▶ **ACTIVITY**: What is needed is an exact copy of all the records below.

Dataset entries:
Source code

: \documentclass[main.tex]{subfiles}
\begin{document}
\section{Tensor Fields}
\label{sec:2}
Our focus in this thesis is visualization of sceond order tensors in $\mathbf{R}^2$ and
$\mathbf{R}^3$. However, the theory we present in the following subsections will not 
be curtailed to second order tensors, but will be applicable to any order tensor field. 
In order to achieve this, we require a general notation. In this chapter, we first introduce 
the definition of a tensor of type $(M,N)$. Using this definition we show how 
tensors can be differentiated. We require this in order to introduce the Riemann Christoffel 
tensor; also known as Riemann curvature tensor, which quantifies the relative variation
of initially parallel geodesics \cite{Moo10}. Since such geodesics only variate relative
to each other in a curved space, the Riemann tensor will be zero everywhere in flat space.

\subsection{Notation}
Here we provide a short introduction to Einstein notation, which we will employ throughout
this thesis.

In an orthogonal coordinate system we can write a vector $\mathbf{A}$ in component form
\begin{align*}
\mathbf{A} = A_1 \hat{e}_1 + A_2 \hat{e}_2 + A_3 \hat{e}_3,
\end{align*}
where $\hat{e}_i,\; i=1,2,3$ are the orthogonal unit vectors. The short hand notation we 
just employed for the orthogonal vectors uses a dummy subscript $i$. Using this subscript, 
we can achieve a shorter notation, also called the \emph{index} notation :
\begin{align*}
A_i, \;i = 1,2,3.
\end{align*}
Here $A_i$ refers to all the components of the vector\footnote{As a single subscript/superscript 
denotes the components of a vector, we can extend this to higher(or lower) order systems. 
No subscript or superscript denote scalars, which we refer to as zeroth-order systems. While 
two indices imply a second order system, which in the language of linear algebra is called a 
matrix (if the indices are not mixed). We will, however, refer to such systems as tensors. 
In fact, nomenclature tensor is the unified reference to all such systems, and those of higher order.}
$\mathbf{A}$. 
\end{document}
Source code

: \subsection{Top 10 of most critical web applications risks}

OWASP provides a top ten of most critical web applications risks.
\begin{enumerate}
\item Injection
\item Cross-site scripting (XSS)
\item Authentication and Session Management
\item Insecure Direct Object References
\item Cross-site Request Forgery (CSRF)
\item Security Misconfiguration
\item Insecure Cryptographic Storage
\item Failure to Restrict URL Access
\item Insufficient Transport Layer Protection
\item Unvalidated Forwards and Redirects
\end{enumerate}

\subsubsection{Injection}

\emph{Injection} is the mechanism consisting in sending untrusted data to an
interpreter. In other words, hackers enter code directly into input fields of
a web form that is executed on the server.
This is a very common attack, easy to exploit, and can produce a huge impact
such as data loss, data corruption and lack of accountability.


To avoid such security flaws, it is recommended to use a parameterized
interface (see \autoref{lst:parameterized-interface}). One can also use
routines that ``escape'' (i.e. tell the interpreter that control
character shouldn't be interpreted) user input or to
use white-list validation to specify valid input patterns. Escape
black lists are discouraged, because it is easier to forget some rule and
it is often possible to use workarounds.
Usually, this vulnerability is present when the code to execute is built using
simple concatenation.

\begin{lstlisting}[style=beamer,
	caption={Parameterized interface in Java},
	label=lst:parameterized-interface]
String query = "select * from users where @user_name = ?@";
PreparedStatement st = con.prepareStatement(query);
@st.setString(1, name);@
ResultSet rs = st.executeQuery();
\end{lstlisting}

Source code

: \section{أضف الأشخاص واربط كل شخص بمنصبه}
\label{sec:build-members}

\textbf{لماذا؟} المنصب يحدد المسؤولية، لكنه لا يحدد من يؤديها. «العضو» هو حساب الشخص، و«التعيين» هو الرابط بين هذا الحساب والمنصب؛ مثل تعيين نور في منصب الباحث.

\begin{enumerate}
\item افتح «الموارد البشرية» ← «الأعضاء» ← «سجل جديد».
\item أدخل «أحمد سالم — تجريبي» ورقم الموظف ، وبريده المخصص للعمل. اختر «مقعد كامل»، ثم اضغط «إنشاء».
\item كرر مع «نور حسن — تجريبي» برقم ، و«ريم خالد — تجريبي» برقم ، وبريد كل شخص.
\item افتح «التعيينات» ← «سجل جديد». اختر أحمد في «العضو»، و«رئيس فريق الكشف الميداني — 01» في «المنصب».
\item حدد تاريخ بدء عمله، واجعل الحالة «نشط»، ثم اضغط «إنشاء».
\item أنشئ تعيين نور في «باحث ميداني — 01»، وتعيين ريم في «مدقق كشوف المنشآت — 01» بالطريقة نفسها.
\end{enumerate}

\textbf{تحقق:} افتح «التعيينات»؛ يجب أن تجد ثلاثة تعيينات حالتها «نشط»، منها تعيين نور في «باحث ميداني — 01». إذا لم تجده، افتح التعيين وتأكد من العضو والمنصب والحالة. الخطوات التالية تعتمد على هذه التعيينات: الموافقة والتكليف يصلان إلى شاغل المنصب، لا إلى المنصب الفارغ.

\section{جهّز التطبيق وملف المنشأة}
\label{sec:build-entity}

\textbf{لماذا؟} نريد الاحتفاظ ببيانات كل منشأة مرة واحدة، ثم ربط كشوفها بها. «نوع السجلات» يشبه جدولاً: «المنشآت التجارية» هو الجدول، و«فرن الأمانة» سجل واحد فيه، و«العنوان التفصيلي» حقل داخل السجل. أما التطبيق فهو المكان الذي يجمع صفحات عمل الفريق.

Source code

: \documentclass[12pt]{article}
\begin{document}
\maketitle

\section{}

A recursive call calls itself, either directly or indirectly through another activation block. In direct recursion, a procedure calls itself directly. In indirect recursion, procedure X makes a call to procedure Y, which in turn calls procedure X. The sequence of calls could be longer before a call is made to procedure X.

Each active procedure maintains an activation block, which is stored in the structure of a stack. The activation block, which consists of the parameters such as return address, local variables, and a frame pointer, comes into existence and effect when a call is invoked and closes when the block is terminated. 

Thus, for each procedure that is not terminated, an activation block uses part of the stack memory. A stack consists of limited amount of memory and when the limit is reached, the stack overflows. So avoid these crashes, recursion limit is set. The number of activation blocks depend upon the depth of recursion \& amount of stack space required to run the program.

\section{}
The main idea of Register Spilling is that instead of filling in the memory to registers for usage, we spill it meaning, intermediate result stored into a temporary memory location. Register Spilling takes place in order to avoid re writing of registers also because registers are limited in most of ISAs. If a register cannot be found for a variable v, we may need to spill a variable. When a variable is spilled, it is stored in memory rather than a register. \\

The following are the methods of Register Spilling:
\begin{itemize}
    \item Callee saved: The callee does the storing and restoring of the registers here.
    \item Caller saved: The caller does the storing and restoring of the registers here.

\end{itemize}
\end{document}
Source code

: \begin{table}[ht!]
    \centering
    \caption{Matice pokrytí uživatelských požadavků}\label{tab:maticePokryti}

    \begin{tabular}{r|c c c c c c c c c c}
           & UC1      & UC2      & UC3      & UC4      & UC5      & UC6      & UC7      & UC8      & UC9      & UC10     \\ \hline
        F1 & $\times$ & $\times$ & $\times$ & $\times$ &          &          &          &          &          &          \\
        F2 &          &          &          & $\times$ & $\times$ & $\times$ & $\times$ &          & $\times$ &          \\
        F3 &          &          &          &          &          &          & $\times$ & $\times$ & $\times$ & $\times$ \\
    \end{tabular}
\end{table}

▶ **SOLUTION FOR THIS TASK**:
Source code

: \documentclass[main.tex]{subfiles}
\begin{document}
\section{Tensor Fields}
\label{sec:2}
Our focus in this thesis is visualization of sceond order tensors in $\mathbf{R}^2$ and
$\mathbf{R}^3$. However, the theory we present in the following subsections will not 
be curtailed to second order tensors, but will be applicable to any order tensor field. 
In order to achieve this, we require a general notation. In this chapter, we first introduce 
the definition of a tensor of type $(M,N)$. Using this definition we show how 
tensors can be differentiated. We require this in order to introduce the Riemann Christoffel 
tensor; also known as Riemann curvature tensor, which quantifies the relative variation
of initially parallel geodesics \cite{Moo10}. Since such geodesics only variate relative
to each other in a curved space, the Riemann tensor will be zero everywhere in flat space.

\subsection{Notation}
Here we provide a short introduction to Einstein notation, which we will employ throughout
this thesis.

In an orthogonal coordinate system we can write a vector $\mathbf{A}$ in component form
\begin{align*}
\mathbf{A} = A_1 \hat{e}_1 + A_2 \hat{e}_2 + A_3 \hat{e}_3,
\end{align*}
where $\hat{e}_i,\; i=1,2,3$ are the orthogonal unit vectors. The short hand notation we 
just employed for the orthogonal vectors uses a dummy subscript $i$. Using this subscript, 
we can achieve a shorter notation, also called the \emph{index} notation :
\begin{align*}
A_i, \;i = 1,2,3.
\end{align*}
Here $A_i$ refers to all the components of the vector\footnote{As a single subscript/superscript 
denotes the components of a vector, we can extend this to higher(or lower) order systems. 
No subscript or superscript denote scalars, which we refer to as zeroth-order systems. While 
two indices imply a second order system, which in the language of linear algebra is called a 
matrix (if the indices are not mixed). We will, however, refer to such systems as tensors. 
In fact, nomenclature tensor is the unified reference to all such systems, and those of higher order.}
$\mathbf{A}$. 
\end{document}
Source code

: \subsection{Top 10 of most critical web applications risks}

OWASP provides a top ten of most critical web applications risks.
\begin{enumerate}
\item Injection
\item Cross-site scripting (XSS)
\item Authentication and Session Management
\item Insecure Direct Object References
\item Cross-site Request Forgery (CSRF)
\item Security Misconfiguration
\item Insecure Cryptographic Storage
\item Failure to Restrict URL Access
\item Insufficient Transport Layer Protection
\item Unvalidated Forwards and Redirects
\end{enumerate}

\subsubsection{Injection}

\emph{Injection} is the mechanism consisting in sending untrusted data to an
interpreter. In other words, hackers enter code directly into input fields of
a web form that is executed on the server.
This is a very common attack, easy to exploit, and can produce a huge impact
such as data loss, data corruption and lack of accountability.


To avoid such security flaws, it is recommended to use a parameterized
interface (see \autoref{lst:parameterized-interface}). One can also use
routines that ``escape'' (i.e. tell the interpreter that control
character shouldn't be interpreted) user input or to
use white-list validation to specify valid input patterns. Escape
black lists are discouraged, because it is easier to forget some rule and
it is often possible to use workarounds.
Usually, this vulnerability is present when the code to execute is built using
simple concatenation.

\begin{lstlisting}[style=beamer,
	caption={Parameterized interface in Java},
	label=lst:parameterized-interface]
String query = "select * from users where @user_name = ?@";
PreparedStatement st = con.prepareStatement(query);
@st.setString(1, name);@
ResultSet rs = st.executeQuery();
\end{lstlisting}

Source code

: \section{أضف الأشخاص واربط كل شخص بمنصبه}
\label{sec:build-members}

\textbf{لماذا؟} المنصب يحدد المسؤولية، لكنه لا يحدد من يؤديها. «العضو» هو حساب الشخص، و«التعيين» هو الرابط بين هذا الحساب والمنصب؛ مثل تعيين نور في منصب الباحث.

\begin{enumerate}
\item افتح «الموارد البشرية» ← «الأعضاء» ← «سجل جديد».
\item أدخل «أحمد سالم — تجريبي» ورقم الموظف ، وبريده المخصص للعمل. اختر «مقعد كامل»، ثم اضغط «إنشاء».
\item كرر مع «نور حسن — تجريبي» برقم ، و«ريم خالد — تجريبي» برقم ، وبريد كل شخص.
\item افتح «التعيينات» ← «سجل جديد». اختر أحمد في «العضو»، و«رئيس فريق الكشف الميداني — 01» في «المنصب».
\item حدد تاريخ بدء عمله، واجعل الحالة «نشط»، ثم اضغط «إنشاء».
\item أنشئ تعيين نور في «باحث ميداني — 01»، وتعيين ريم في «مدقق كشوف المنشآت — 01» بالطريقة نفسها.
\end{enumerate}

\textbf{تحقق:} افتح «التعيينات»؛ يجب أن تجد ثلاثة تعيينات حالتها «نشط»، منها تعيين نور في «باحث ميداني — 01». إذا لم تجده، افتح التعيين وتأكد من العضو والمنصب والحالة. الخطوات التالية تعتمد على هذه التعيينات: الموافقة والتكليف يصلان إلى شاغل المنصب، لا إلى المنصب الفارغ.

\section{جهّز التطبيق وملف المنشأة}
\label{sec:build-entity}

\textbf{لماذا؟} نريد الاحتفاظ ببيانات كل منشأة مرة واحدة، ثم ربط كشوفها بها. «نوع السجلات» يشبه جدولاً: «المنشآت التجارية» هو الجدول، و«فرن الأمانة» سجل واحد فيه، و«العنوان التفصيلي» حقل داخل السجل. أما التطبيق فهو المكان الذي يجمع صفحات عمل الفريق.

Source code

: \documentclass[12pt]{article}
\begin{document}
\maketitle

\section{}

A recursive call calls itself, either directly or indirectly through another activation block. In direct recursion, a procedure calls itself directly. In indirect recursion, procedure X makes a call to procedure Y, which in turn calls procedure X. The sequence of calls could be longer before a call is made to procedure X.

Each active procedure maintains an activation block, which is stored in the structure of a stack. The activation block, which consists of the parameters such as return address, local variables, and a frame pointer, comes into existence and effect when a call is invoked and closes when the block is terminated. 

Thus, for each procedure that is not terminated, an activation block uses part of the stack memory. A stack consists of limited amount of memory and when the limit is reached, the stack overflows. So avoid these crashes, recursion limit is set. The number of activation blocks depend upon the depth of recursion \& amount of stack space required to run the program.

\section{}
The main idea of Register Spilling is that instead of filling in the memory to registers for usage, we spill it meaning, intermediate result stored into a temporary memory location. Register Spilling takes place in order to avoid re writing of registers also because registers are limited in most of ISAs. If a register cannot be found for a variable v, we may need to spill a variable. When a variable is spilled, it is stored in memory rather than a register. \\

The following are the methods of Register Spilling:
\begin{itemize}
    \item Callee saved: The callee does the storing and restoring of the registers here.
    \item Caller saved: The caller does the storing and restoring of the registers here.

\end{itemize}
\end{document}
Source code

: \begin{table}[ht!]
    \centering
    \caption{Matice pokrytí uživatelských požadavků}\label{tab:maticePokryti}

    \begin{tabular}{r|c c c c c c c c c c}
           & UC1      & UC2      & UC3      & UC4      & UC5      & UC6      & UC7      & UC8      & UC9      & UC10     \\ \hline
        F1 & $\times$ & $\times$ & $\times$ & $\times$ &          &          &          &          &          &          \\
        F2 &          &          &          & $\times$ & $\times$ & $\times$ & $\times$ &          & $\times$ &          \\
        F3 &          &          &          &          &          &          & $\times$ & $\times$ & $\times$ & $\times$ \\
    \end{tabular}
\end{table}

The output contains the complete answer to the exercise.